The company announced that it’s received a patent for the technology to hoist up and lower down packages while the drone hovers overhead. The Flirtey patent covers the hardware as well as the software that makes it possible. This is considered one of the safer ways to do personal drone deliveries to homes, as the drone and its spinning rotors stay far away from the recipient. Nor is there the challenge of landing and taking off again at each delivery point.

Rivals using the tech

While Flirtey may have been first to use such a system, others have followed. Google sibling company Wing also lowers packages on a tether, for instance.
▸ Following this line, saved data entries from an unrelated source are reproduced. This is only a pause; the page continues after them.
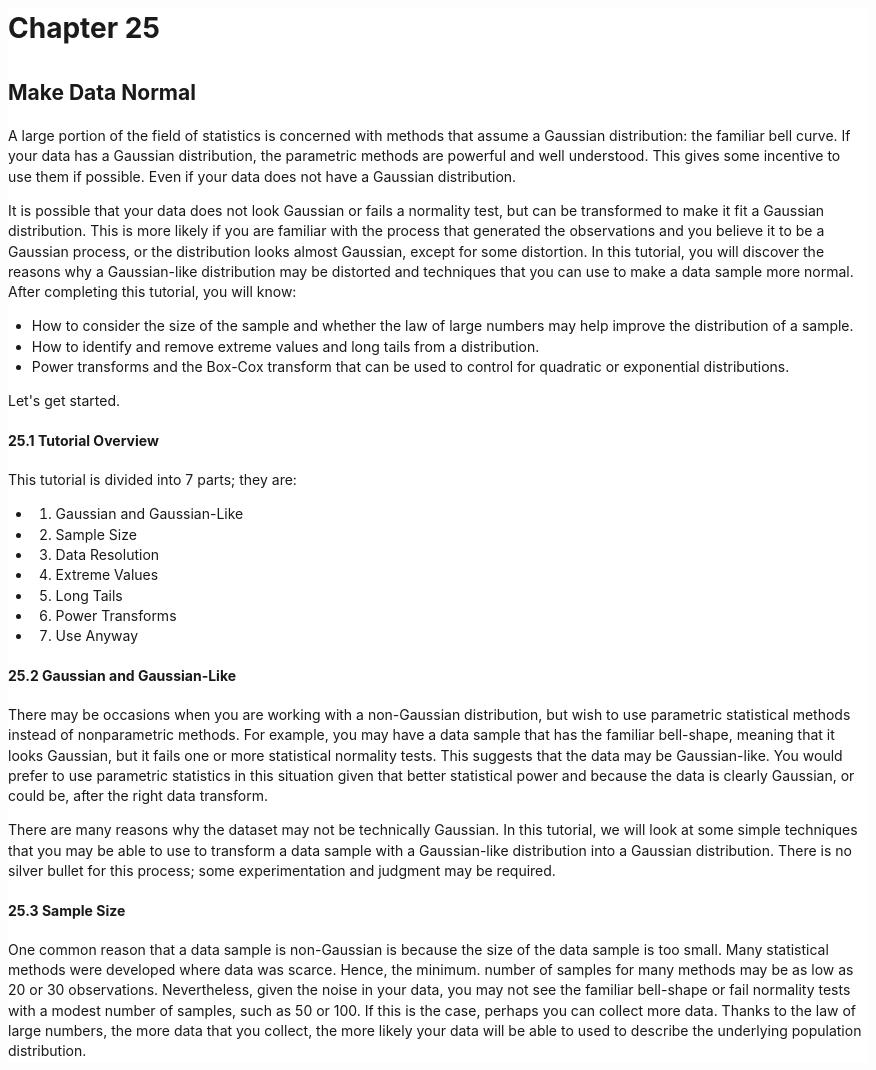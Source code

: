 # Chapter 25

## Make Data Normal

A large portion of the field of statistics is concerned with methods that assume a Gaussian distribution: the familiar bell curve. If your data has a Gaussian distribution, the parametric methods are powerful and well understood. This gives some incentive to use them if possible. Even if your data does not have a Gaussian distribution.

It is possible that your data does not look Gaussian or fails a normality test, but can be transformed to make it fit a Gaussian distribution. This is more likely if you are familiar with the process that generated the observations and you believe it to be a Gaussian process, or the distribution looks almost Gaussian, except for some distortion. In this tutorial, you will discover the reasons why a Gaussian-like distribution may be distorted and techniques that you can use to make a data sample more normal. After completing this tutorial, you will know:

- How to consider the size of the sample and whether the law of large numbers may help improve the distribution of a sample.
- How to identify and remove extreme values and long tails from a distribution.
- Power transforms and the Box-Cox transform that can be used to control for quadratic or exponential distributions.

Let's get started.

#### 25.1 Tutorial Overview

This tutorial is divided into 7 parts; they are:

- 1. Gaussian and Gaussian-Like
- 2. Sample Size
- 3. Data Resolution
- 4. Extreme Values
- 5. Long Tails
- 6. Power Transforms
- 7. Use Anyway

#### 25.2 Gaussian and Gaussian-Like

There may be occasions when you are working with a non-Gaussian distribution, but wish to use parametric statistical methods instead of nonparametric methods. For example, you may have a data sample that has the familiar bell-shape, meaning that it looks Gaussian, but it fails one or more statistical normality tests. This suggests that the data may be Gaussian-like. You would prefer to use parametric statistics in this situation given that better statistical power and because the data is clearly Gaussian, or could be, after the right data transform.

There are many reasons why the dataset may not be technically Gaussian. In this tutorial, we will look at some simple techniques that you may be able to use to transform a data sample with a Gaussian-like distribution into a Gaussian distribution. There is no silver bullet for this process; some experimentation and judgment may be required.

#### 25.3 Sample Size

One common reason that a data sample is non-Gaussian is because the size of the data sample is too small. Many statistical methods were developed where data was scarce. Hence, the minimum. number of samples for many methods may be as low as 20 or 30 observations. Nevertheless, given the noise in your data, you may not see the familiar bell-shape or fail normality tests with a modest number of samples, such as 50 or 100. If this is the case, perhaps you can collect more data. Thanks to the law of large numbers, the more data that you collect, the more likely your data will be able to used to describe the underlying population distribution.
So does Irish drone delivery firm Manna Aero, which is beginning a trail program delivering medical supplies in a small Irish town. Flirtey hasn’t said if it would try to exercise its new patent rights against such rival companies.
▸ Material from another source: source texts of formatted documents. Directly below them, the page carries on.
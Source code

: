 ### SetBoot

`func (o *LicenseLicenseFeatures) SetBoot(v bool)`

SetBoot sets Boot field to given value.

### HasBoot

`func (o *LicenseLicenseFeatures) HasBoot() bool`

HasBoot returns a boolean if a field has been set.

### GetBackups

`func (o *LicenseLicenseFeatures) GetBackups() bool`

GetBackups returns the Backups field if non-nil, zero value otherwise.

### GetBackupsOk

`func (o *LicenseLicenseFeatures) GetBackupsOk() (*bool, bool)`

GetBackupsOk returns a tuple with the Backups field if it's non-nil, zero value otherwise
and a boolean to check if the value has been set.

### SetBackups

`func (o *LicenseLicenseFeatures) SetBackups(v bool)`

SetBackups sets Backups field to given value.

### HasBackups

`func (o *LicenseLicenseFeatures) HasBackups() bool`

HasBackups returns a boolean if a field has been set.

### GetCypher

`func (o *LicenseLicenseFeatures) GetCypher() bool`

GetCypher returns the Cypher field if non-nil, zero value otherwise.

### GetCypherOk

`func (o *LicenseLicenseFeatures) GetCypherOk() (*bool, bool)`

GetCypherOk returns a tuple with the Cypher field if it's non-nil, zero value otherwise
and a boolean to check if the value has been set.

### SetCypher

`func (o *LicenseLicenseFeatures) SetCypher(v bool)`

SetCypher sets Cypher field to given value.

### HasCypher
Flirtey has been a pioneer in the drone delivery space. It made what’s considered the first fully autonomous drone delivery in the US in 2016. (The drone was later accepted into the Smithsonian Institute’s Air and Space Museum.) That same year, it made headline-grabbing first of their kind deliveries from a 7-Eleven in the US and a Domino’s Pizza in New Zealand.

Of late, the company has been doing a trail food-delivery service in the largest industrial park in the United States. The Tahoe-Reno Industrial Center in Nevada covers 107,000 acres and more than 100 companies, including the Tesla Gigafactory.

Flirty’s rivals have not been idle, especially Wing. The company is running a home delivery service in Christiansburg, Virginia, as well as Australia. It reports doing over a thousand deliveries in Virginia in two weeks, where it delivers both for big players like Walgreens and for a local coffee shop.